Cuda 9 FP16

“INCREASE APPLICATION THROUGHPUT WITH FP16 AND INT8 SUPPORT”

Can someone please outline the level of support for FP16 in CUDA9 on Pascal Geforces and Titans?

You’re misreading that page. Those comments refer to CUDA 8. Please study that page carefully. Read it from top to bottom. notice where the CUDA 9 section starts. Notice where the CUDA 8 section starts. Notice where that quote is with respect to the start of the CUDA 8 section.

FP16 and INT8 support both appeared in CUDA 8, and for applications which can take advantage of them, they can increase throughput. This is not news.

Not a single Pascal GeForce card supports FP16 (Titan X (Pascal) and Titan Xp are still GeForce).

Out of all Pascal GeForce cards, only Titan X (Pascal), Titan Xp and 1080 Ti support INT8 inference.

Not at all, or at very low throughput? I thought it was the latter.

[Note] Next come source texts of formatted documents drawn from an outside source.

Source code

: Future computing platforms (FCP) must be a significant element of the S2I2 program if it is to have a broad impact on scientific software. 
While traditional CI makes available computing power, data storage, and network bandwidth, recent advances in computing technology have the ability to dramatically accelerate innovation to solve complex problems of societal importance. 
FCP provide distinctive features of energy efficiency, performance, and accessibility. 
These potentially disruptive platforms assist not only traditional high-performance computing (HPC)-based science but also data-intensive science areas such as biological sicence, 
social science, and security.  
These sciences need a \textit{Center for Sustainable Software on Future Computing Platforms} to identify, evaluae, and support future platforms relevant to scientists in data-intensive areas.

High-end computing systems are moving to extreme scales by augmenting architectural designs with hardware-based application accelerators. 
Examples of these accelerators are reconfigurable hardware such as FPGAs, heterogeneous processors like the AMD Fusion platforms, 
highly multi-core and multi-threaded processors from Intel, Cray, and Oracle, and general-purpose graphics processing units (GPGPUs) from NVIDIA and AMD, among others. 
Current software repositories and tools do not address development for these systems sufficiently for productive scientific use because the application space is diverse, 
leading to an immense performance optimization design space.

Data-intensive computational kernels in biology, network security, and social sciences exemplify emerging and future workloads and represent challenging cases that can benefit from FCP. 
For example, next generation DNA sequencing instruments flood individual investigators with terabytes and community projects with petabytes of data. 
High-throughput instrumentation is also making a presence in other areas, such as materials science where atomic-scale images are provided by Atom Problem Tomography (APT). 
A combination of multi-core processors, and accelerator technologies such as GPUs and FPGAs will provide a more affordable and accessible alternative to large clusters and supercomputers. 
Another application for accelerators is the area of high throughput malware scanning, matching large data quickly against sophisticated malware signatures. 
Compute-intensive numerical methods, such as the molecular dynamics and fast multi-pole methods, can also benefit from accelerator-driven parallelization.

The latter. Native FP16 has 1/64 throughput on consumer Pascals so there might as well be none, as it’s much slower than “simulated” FP16 (FP16 storage but FP32 compute).

Not sure what you mean by this. Every pascal GeForce card supports the dp4a instruction at effective 4x fp32 math throughput. The only pascals that don’t support it are gp100 and Parker, but these have never been deployed in GeForce boards.